Il regardait Nethan. Son visage criait la vérité. La vérité telle qu’elle était. Dure. Choquante. Ce n’était pas la vérité des légendes. C’était la vérité des souvenirs qui venaient de remonter à la surface. La dernière lueur d’esprit quitta Jio. C’était trop. Plus qu’il ne pouvait le supporter. Il devait s’échapper, il devait laisser sortir son incompréhension. Et Soö qui continuait de le provoquer… Il n’entendait plus rien, il ne comprenait plus rien. Son cœur battait, le monde vivait, le soleil se levait et se couchait, mais lui ne croyait plus en rien. Il frappa Soö. Il le frappa encore et encore, il déchaîna sa magie sur lui. Le Duc Nowise essaya de l’arrêter, il le repoussa violemment par une valve d’ombres qui l’envoyèrent valser, quatre mètres plus loin, sur un rocher pointu qui lui cassa sûrement une côte ou deux. Une personne de plus qu’il avait blessée. Il continua de frapper encore et encore, jusqu’à ce qu’il en eût marre. À ce moment, il laissa tomber ses bras le long de son corps, leva les yeux vers le ciel. Il neigeait. Les flocons se posaient, froids, sur son visage brûlant, et fondaient presque immédiatement. Il inspira, expira. Ferma les yeux. Réfléchit. Ce n’était pas la faute de Nethan, ni de Soö, ni du Duc Nowise. Tout ça, c’était la faute de l’omniscient. Ou peut-être était-ce de sa faute à lui, Jio Ateëm. Il fallait en finir avec cette histoire. Une bonne fois pour toutes. Il se tourna vers Nethan, conscient du regard dur et douloureux qu’il lui portait.

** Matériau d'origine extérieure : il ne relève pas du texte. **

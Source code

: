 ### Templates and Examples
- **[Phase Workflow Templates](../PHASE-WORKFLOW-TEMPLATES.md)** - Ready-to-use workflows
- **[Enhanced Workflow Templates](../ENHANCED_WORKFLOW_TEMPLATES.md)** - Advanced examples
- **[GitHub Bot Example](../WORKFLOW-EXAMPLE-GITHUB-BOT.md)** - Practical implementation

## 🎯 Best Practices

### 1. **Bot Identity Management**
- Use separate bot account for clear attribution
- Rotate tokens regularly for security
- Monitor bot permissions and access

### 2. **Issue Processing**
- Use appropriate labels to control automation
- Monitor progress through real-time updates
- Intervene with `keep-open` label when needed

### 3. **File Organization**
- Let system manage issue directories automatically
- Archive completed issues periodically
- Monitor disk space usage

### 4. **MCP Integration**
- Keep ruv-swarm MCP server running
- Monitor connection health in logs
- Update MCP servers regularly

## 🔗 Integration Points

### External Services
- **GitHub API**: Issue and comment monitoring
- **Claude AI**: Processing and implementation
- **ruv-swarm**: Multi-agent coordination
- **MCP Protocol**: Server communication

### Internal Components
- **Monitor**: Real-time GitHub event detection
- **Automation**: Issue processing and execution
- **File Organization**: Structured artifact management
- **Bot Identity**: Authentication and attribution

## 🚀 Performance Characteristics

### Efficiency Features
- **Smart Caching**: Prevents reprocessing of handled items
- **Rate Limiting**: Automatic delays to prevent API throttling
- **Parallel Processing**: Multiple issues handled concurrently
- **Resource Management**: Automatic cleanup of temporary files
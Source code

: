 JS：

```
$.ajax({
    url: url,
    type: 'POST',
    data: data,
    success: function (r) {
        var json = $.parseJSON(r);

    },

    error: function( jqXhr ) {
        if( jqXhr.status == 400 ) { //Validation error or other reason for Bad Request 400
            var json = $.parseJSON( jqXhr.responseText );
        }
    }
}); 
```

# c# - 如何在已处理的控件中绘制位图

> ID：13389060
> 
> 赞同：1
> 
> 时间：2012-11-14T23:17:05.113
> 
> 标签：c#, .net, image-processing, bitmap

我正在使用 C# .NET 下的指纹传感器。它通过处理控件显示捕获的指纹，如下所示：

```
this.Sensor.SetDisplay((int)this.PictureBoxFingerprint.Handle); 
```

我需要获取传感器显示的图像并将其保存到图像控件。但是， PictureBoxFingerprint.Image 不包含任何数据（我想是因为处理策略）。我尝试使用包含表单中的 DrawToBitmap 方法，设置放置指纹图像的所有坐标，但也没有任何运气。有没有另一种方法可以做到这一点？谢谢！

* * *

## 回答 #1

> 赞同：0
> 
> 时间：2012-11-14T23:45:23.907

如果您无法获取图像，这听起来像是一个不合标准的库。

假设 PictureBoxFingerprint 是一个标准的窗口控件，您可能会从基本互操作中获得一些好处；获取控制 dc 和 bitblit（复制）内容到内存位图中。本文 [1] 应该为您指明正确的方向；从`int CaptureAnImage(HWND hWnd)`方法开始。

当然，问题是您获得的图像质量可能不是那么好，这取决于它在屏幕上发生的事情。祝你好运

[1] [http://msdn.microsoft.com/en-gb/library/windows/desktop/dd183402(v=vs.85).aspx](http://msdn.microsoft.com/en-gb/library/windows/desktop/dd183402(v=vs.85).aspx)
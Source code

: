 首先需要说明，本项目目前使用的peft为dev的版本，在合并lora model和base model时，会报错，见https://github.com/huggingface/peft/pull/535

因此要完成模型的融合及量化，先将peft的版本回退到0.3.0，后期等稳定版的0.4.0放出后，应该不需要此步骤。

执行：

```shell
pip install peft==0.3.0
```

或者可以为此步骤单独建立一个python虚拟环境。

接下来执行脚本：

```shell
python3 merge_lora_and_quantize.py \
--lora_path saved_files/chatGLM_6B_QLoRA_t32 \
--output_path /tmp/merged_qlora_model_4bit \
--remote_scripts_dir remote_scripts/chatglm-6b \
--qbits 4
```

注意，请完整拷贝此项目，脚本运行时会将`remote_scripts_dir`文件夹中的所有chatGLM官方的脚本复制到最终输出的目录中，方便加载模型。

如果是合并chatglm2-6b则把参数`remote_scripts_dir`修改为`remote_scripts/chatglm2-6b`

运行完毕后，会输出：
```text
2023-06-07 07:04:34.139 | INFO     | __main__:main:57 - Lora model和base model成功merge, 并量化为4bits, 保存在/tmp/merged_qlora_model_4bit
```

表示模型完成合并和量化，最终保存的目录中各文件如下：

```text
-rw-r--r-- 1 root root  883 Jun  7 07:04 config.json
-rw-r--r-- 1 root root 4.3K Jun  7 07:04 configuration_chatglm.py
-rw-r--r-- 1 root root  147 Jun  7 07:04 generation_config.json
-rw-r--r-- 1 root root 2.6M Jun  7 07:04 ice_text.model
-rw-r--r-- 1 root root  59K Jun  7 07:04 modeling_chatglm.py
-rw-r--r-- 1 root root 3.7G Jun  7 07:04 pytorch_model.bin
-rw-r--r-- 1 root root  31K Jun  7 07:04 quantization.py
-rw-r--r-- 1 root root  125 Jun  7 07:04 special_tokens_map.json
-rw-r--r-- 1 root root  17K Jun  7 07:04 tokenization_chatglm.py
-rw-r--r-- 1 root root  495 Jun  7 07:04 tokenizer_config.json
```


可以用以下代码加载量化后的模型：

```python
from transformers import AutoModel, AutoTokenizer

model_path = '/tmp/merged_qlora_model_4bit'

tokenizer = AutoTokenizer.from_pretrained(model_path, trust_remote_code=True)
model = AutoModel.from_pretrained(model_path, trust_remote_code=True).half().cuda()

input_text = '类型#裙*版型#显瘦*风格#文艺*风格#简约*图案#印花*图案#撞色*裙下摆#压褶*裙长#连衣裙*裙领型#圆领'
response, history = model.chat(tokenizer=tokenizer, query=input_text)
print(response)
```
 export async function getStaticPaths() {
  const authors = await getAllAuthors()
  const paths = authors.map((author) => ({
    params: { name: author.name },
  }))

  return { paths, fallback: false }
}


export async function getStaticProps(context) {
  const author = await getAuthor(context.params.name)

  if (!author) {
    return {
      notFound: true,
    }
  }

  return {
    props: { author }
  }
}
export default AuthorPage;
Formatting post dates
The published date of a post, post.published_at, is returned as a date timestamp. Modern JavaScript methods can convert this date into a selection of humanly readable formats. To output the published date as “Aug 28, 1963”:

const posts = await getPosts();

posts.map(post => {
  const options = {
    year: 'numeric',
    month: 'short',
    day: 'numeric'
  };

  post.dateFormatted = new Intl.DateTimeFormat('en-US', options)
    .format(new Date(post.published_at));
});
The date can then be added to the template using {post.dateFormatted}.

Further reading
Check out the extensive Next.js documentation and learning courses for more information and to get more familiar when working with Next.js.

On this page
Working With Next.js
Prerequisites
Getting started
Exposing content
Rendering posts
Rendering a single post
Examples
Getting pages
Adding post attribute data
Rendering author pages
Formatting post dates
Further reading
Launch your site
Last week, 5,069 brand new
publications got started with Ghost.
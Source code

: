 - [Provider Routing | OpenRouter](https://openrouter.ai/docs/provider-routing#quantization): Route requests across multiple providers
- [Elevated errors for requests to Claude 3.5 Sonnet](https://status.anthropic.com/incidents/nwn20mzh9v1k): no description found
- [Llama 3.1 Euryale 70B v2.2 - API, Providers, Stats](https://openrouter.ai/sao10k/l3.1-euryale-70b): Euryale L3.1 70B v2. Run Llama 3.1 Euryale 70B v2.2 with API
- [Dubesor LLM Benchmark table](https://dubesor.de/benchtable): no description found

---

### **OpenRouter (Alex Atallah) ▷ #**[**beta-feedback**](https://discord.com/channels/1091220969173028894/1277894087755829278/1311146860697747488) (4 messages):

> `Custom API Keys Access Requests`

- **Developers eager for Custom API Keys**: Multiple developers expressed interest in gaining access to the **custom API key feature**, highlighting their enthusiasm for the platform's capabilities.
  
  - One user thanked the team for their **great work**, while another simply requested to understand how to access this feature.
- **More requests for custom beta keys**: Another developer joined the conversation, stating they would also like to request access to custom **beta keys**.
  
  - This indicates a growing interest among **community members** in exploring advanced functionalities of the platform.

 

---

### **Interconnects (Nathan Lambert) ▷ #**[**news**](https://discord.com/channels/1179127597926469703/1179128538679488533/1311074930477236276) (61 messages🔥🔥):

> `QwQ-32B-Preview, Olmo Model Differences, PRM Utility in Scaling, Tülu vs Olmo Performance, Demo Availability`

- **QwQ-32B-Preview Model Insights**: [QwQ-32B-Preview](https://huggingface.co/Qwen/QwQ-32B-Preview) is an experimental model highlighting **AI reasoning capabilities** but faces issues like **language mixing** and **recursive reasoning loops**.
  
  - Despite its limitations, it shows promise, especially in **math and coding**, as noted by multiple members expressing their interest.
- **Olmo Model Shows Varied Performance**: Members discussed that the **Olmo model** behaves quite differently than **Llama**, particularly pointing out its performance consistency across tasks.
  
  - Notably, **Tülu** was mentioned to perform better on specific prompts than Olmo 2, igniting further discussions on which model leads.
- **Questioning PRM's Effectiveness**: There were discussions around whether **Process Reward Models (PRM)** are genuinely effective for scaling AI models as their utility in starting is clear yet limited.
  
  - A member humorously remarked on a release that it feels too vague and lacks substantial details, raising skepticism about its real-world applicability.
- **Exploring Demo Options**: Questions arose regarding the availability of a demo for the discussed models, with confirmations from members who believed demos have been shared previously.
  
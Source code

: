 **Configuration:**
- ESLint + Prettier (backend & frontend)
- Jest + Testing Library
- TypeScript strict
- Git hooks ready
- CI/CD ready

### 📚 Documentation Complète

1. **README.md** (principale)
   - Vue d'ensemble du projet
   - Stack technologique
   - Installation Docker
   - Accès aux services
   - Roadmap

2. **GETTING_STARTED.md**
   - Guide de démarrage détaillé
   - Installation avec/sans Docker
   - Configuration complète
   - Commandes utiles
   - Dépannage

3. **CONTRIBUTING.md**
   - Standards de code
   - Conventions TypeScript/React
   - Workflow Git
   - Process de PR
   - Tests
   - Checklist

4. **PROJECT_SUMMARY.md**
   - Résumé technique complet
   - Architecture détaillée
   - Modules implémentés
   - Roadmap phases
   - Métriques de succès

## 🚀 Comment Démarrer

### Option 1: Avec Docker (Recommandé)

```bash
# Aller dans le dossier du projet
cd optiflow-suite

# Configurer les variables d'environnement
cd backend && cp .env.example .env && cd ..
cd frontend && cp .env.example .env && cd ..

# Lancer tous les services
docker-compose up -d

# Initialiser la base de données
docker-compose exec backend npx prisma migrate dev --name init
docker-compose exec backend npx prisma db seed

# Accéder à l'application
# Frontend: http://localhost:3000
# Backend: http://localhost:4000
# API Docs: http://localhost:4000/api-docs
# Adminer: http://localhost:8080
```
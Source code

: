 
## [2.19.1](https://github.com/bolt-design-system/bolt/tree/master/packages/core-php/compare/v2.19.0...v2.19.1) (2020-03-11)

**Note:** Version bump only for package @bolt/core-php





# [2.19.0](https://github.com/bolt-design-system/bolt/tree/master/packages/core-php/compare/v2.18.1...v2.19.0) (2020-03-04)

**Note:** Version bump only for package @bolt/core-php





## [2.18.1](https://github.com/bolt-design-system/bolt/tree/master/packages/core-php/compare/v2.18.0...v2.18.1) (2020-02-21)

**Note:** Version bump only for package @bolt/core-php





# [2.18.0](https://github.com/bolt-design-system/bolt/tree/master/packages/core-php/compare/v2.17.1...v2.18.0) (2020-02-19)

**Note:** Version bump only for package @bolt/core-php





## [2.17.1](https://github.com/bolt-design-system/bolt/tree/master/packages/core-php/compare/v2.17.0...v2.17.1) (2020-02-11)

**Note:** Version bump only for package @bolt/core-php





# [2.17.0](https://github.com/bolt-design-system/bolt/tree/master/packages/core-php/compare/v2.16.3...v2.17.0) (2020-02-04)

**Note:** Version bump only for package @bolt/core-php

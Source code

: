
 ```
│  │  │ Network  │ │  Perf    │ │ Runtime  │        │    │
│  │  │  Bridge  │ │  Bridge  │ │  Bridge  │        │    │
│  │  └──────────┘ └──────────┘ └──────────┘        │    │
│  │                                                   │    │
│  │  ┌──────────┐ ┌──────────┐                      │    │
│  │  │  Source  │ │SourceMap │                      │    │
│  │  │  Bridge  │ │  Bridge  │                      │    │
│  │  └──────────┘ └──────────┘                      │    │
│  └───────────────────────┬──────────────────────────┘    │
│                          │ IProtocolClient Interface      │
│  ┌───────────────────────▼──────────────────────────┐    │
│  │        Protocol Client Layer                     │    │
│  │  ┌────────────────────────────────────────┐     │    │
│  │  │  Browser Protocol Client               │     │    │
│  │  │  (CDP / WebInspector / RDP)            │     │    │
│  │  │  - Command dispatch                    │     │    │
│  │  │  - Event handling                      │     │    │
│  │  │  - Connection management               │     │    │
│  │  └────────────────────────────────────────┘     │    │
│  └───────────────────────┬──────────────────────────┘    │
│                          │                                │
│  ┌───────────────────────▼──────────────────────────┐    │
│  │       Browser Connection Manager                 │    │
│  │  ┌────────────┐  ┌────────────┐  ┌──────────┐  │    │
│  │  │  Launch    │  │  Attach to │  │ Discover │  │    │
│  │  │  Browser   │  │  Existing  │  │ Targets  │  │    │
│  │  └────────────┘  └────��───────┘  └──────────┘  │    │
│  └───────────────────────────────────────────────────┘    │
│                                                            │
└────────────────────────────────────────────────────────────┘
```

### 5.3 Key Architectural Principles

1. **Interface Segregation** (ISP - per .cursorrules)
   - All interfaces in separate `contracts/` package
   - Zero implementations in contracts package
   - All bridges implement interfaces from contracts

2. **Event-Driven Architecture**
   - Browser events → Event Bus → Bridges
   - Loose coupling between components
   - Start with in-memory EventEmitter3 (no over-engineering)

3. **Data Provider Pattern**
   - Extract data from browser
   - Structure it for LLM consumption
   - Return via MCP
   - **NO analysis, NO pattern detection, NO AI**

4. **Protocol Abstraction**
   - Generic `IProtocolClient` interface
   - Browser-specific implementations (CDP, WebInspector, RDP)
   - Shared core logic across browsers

- S’il te plaît, souffla-t-il, amène-moi voir l’omniscient.
- Je ne sais pas si… commença la fillette.
- Je t’en supplie, Nethan. Il faut que je le voie.
Elle ne répondit pas. Elle ne pouvait sûrement pas l’emmener. Alors il s’adressa au ciel, à l’espace. Aux ténèbres de la nuit.
- Laisse-moi te voir, bon sang ! Arrête de te cacher ! Laisse-moi te parler ! Pourquoi tu ne fais rien ? Pourquoi tu te contentes de regarder ?! Arrête de te cacher, espèce de lâche !
Peut-être le mot « Lâche » y fut-il pour quelque chose. En tout cas, c’est juste après avoir prononcé ce mot que Jio perdit connaissance.